The UK, compared to other parts of the industrialised world has a poor level of social mobility – which put simply means the opportunities for people to make better prospects for themselves. I believe this is because the whole social and economic infrastructure has not been best designed to offer opportunities for growth at a personal, interpersonal, community and national level. Social mobility is about access, democracy, and a vibrant and sustainable economy and society.
While there may be no simple answer to such complex issues, I am however convinced that the idea of design thinking is a process well worth investing in at all levels of government and industry. There is a critical factor here called “inter-organisational collaboration” – that is, collaboration between governments, industries and different sectors to design the future of the UK, its cities and its communities, and more importantly its place in a global economy that is undergoing ambiguous and uncertain transformation.
I’ve long been interested in how collaboration works in mega-projects, for example the delivery of the Olympics. Those involved would attest to the fact that different parts of the system are so fragmented that it’s a real challenge to get different organisations, departments and institutions to talk to each other, let alone work in unison.

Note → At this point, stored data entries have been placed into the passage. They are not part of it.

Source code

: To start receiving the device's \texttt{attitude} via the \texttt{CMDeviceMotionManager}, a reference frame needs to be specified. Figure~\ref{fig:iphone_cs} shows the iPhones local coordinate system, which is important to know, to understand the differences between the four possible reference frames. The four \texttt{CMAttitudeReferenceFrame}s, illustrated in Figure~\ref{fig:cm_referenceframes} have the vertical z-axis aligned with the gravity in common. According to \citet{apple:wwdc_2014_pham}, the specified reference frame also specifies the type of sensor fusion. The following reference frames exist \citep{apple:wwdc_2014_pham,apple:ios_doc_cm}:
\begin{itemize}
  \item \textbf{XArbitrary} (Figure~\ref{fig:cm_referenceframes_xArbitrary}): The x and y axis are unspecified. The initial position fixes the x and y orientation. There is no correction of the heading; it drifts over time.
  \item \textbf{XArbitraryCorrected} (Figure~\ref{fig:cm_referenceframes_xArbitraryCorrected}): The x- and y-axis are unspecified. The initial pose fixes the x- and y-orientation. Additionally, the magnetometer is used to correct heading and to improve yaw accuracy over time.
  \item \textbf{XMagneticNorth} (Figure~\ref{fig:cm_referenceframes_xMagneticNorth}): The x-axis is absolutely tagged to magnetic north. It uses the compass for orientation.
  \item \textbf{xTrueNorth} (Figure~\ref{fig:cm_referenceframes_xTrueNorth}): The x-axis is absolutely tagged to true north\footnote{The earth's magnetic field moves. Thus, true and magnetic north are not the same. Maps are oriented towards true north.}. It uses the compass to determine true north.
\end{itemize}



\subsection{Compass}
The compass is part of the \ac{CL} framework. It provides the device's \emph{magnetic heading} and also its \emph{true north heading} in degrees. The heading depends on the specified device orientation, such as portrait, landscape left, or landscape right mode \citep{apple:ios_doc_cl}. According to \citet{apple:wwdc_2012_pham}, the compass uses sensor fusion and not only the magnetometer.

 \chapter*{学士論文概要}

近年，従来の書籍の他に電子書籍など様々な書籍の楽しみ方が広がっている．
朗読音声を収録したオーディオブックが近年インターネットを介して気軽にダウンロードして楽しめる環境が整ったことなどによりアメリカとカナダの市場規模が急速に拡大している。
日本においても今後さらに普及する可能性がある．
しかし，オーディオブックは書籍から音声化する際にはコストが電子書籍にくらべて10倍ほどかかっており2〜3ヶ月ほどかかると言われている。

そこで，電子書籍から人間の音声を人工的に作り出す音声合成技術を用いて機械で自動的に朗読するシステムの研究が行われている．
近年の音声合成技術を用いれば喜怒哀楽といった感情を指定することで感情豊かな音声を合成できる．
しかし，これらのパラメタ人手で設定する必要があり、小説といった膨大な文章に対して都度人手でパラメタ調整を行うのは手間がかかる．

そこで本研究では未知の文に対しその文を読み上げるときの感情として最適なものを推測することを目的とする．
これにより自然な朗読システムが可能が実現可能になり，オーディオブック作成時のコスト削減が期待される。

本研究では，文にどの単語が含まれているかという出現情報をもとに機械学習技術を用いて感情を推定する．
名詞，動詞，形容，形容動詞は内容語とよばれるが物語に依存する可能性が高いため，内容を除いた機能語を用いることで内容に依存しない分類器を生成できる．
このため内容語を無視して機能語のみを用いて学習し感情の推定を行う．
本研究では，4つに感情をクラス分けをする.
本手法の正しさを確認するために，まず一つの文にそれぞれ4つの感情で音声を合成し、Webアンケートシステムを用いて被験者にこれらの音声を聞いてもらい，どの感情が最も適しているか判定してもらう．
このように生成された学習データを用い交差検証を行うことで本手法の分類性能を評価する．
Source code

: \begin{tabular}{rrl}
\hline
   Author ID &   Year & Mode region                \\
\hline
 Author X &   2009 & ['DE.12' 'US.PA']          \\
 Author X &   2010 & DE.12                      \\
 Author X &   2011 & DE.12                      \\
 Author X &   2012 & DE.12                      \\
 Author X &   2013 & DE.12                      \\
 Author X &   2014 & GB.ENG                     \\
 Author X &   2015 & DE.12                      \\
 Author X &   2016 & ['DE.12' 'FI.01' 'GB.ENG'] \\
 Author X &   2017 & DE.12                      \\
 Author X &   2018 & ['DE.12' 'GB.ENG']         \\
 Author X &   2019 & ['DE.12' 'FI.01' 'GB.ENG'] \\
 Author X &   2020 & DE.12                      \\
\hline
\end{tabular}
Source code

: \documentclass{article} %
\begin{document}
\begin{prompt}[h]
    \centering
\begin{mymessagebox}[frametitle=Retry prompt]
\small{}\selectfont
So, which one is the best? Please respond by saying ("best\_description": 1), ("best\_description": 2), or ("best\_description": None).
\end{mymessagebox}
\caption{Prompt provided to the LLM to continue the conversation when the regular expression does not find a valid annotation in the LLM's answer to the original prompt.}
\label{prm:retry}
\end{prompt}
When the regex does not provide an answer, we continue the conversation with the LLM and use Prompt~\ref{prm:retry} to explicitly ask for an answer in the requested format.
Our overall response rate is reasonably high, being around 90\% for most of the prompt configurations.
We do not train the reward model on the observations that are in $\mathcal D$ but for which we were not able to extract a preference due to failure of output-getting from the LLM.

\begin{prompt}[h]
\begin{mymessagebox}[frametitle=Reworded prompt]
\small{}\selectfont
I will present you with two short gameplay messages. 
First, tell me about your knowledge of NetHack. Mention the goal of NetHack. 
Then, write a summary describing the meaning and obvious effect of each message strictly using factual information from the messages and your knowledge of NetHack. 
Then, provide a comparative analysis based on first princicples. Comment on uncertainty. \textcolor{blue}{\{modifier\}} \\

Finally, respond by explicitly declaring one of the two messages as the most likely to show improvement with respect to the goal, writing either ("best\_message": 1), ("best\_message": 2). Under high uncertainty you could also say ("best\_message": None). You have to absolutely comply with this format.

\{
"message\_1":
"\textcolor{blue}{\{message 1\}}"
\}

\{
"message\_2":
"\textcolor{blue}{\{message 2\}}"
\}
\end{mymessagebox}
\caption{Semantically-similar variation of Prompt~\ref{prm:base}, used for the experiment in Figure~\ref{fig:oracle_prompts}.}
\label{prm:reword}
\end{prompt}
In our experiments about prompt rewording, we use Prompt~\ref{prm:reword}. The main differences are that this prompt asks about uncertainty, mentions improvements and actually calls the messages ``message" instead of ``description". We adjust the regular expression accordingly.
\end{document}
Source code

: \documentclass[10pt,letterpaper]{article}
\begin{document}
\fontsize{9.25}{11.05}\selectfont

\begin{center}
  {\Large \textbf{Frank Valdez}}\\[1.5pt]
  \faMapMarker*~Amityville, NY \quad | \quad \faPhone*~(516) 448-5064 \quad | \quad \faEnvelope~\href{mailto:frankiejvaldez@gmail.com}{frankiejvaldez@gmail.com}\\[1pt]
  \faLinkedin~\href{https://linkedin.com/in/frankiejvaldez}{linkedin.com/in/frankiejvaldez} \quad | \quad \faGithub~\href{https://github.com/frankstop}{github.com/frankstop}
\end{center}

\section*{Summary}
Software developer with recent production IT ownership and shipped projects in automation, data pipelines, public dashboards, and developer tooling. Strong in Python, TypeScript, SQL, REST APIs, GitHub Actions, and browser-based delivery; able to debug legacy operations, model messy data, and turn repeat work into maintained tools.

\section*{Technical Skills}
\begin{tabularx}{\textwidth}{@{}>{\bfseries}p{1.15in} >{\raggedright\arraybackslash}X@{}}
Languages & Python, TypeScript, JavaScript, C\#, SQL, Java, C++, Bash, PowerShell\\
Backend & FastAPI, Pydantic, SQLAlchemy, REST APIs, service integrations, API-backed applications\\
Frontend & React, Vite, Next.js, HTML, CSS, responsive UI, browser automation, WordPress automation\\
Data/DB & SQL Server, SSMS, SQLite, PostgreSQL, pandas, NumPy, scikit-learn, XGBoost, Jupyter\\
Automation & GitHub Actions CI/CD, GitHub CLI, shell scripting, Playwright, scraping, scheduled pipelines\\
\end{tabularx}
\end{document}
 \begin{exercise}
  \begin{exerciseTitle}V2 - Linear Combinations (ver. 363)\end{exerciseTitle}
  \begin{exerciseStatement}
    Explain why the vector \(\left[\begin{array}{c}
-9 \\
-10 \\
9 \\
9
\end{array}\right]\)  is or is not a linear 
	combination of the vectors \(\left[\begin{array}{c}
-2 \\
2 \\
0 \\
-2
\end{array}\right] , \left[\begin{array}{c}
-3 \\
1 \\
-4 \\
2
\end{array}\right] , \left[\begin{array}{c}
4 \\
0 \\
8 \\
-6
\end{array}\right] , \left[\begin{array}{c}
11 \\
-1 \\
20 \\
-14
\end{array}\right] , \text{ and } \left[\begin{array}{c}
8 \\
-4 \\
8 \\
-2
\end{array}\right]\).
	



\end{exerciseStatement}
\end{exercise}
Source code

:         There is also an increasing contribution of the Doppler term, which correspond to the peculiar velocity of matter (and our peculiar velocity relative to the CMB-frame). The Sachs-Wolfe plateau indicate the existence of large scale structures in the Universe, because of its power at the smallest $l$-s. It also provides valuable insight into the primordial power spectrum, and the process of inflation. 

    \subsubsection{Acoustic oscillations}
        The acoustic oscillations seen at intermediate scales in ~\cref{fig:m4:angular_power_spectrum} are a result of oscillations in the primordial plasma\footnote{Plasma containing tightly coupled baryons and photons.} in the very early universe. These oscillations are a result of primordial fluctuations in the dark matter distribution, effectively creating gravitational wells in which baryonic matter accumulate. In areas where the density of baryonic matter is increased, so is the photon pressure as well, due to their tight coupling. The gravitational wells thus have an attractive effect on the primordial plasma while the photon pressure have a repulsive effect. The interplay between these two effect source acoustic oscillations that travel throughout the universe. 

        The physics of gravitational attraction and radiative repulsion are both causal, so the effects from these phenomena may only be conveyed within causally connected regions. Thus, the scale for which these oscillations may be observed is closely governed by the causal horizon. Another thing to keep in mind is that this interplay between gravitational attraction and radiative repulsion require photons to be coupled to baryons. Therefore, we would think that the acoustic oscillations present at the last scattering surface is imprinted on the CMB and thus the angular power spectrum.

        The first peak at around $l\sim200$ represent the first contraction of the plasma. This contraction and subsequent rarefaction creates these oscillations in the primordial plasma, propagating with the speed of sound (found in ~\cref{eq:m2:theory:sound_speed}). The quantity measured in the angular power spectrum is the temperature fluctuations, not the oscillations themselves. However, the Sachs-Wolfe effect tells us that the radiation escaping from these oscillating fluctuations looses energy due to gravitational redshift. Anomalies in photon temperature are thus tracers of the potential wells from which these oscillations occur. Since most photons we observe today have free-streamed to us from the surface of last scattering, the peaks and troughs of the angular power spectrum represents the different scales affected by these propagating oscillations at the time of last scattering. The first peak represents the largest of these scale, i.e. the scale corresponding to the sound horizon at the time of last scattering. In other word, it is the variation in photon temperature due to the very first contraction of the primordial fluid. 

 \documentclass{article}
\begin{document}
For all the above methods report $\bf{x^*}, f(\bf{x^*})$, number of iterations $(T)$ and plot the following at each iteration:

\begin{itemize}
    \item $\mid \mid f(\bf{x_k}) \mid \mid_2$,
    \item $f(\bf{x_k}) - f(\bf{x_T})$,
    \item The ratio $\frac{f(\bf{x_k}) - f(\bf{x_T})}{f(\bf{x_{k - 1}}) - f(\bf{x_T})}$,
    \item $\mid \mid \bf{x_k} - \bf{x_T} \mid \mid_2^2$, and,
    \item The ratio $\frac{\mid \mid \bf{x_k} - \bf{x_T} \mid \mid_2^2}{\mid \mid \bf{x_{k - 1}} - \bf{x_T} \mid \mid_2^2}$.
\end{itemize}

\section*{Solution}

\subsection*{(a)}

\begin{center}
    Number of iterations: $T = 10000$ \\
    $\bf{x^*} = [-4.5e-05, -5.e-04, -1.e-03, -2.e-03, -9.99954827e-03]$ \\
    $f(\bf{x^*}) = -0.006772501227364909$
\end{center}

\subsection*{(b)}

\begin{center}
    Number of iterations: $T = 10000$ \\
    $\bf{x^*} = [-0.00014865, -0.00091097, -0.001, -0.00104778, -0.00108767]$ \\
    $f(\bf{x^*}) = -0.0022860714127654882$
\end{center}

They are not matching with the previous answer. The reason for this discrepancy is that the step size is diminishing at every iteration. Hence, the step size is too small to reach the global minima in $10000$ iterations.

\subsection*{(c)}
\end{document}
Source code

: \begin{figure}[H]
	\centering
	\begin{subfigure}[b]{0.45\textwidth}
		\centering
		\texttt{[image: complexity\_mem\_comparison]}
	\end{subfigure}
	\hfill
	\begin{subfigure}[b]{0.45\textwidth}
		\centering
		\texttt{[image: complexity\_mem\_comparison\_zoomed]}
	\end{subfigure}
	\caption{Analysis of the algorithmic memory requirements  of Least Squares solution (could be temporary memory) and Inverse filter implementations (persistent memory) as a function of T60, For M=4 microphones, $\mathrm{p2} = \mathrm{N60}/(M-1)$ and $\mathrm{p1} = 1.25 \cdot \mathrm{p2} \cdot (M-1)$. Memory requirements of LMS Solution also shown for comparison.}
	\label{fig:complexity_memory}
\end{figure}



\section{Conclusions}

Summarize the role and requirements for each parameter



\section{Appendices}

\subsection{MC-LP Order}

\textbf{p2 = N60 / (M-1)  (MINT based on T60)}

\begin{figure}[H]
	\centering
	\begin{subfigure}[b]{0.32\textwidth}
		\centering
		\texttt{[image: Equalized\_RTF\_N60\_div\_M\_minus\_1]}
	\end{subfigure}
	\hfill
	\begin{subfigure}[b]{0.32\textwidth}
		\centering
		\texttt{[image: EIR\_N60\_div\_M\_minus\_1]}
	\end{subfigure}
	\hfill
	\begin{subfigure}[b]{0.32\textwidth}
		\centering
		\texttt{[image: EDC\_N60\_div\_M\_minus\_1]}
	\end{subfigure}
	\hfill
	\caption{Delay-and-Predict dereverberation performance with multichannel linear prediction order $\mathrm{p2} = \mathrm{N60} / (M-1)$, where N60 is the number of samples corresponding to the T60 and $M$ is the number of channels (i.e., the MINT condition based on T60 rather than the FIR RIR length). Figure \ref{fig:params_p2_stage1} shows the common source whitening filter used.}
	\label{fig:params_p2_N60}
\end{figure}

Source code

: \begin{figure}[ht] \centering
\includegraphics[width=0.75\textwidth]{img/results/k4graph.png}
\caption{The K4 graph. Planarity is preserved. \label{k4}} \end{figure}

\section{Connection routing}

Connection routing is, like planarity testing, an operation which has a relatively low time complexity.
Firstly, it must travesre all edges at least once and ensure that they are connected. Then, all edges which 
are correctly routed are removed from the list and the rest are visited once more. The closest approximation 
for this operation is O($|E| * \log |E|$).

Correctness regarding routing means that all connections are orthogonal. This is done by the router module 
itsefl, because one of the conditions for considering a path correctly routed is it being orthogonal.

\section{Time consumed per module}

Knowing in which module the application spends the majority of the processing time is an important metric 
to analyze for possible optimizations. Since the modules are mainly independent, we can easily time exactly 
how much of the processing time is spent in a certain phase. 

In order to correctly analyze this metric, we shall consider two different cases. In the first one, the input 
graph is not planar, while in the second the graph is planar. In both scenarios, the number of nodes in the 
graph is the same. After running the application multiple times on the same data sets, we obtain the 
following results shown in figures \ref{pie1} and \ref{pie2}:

My research over the years has shown that collaboration is a creative, dynamic process and requires very different skills and capabilities from those which we currently demand of organisations and society.
But there is real hope here – one only need look at the Olympics to see an example of how collaboration can really engineer success. Just one year on from the riots, the energy and optimism from London 2012 can be harnessed to bring people together to make real change. There is a general mood of positivity in the air, which can be turned into something tangible.
Collaborative design and relationships, however, are only part of the answer when it comes to designing society. The big questions include what kind of economy are we designing and how do things work? How do the financial systems work, and how are they regulated? How do universities and schools work? What will the infrastructure look like?
To my mind there are two key areas that the UK must attend to: technological innovation (from medical to information technologies), and cultural innovation (such as the arts and cultural diversity). I believe that if you want a smart society, you have to encourage a culture of doing smart things.